» EXERCISE AIM: Once the line containing "## How to setup" is found, set down that line and each one after it exactly, through the end of the entries.
[[ RECORDED DATA open ]]
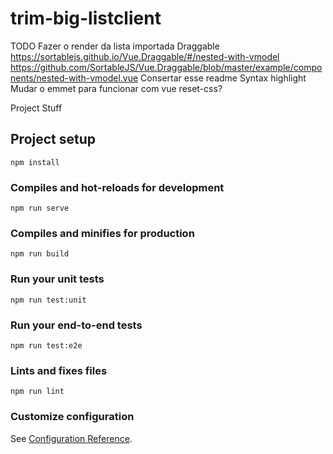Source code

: # trim-big-listclient

TODO
Fazer o render da lista importada
Draggable
  https://sortablejs.github.io/Vue.Draggable/#/nested-with-vmodel
  https://github.com/SortableJS/Vue.Draggable/blob/master/example/components/nested-with-vmodel.vue
Consertar esse readme
Syntax highlight
Mudar o emmet para funcionar com vue
reset-css?




Project Stuff

## Project setup
```
npm install
```

### Compiles and hot-reloads for development
```
npm run serve
```

### Compiles and minifies for production
```
npm run build
```

### Run your unit tests
```
npm run test:unit
```

### Run your end-to-end tests
```
npm run test:e2e
```

### Lints and fixes files
```
npm run lint
```

### Customize configuration
See [Configuration Reference](https://cli.vuejs.org/config/).
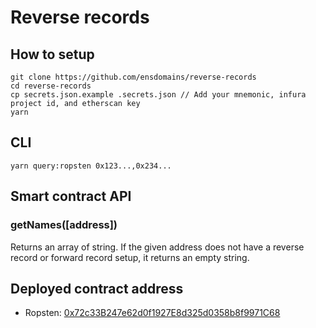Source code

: # Reverse records


## How to setup

```
git clone https://github.com/ensdomains/reverse-records
cd reverse-records
cp secrets.json.example .secrets.json // Add your mnemonic, infura project id, and etherscan key
yarn
```

## CLI

```
yarn query:ropsten 0x123...,0x234...
```

## Smart contract API

### getNames([address])

Returns an array of string. If the given address does not have a reverse record or forward record setup, it returns an empty string.


## Deployed contract address

- Ropsten: [0x72c33B247e62d0f1927E8d325d0358b8f9971C68](https://ropsten.etherscan.io/address/0x72c33B247e62d0f1927E8d325d0358b8f9971C68)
[[ RECORDED DATA closed ]]
» YOUR RESPONSE:
## How to setup

```
git clone https://github.com/ensdomains/reverse-records
cd reverse-records
cp secrets.json.example .secrets.json // Add your mnemonic, infura project id, and etherscan key
yarn
```

## CLI

```
yarn query:ropsten 0x123...,0x234...
```

## Smart contract API

### getNames([address])

Returns an array of string. If the given address does not have a reverse record or forward record setup, it returns an empty string.


## Deployed contract address

- Ropsten: [0x72c33B247e62d0f1927E8d325d0358b8f9971C68](https://ropsten.etherscan.io/address/0x72c33B247e62d0f1927E8d325d0358b8f9971C68)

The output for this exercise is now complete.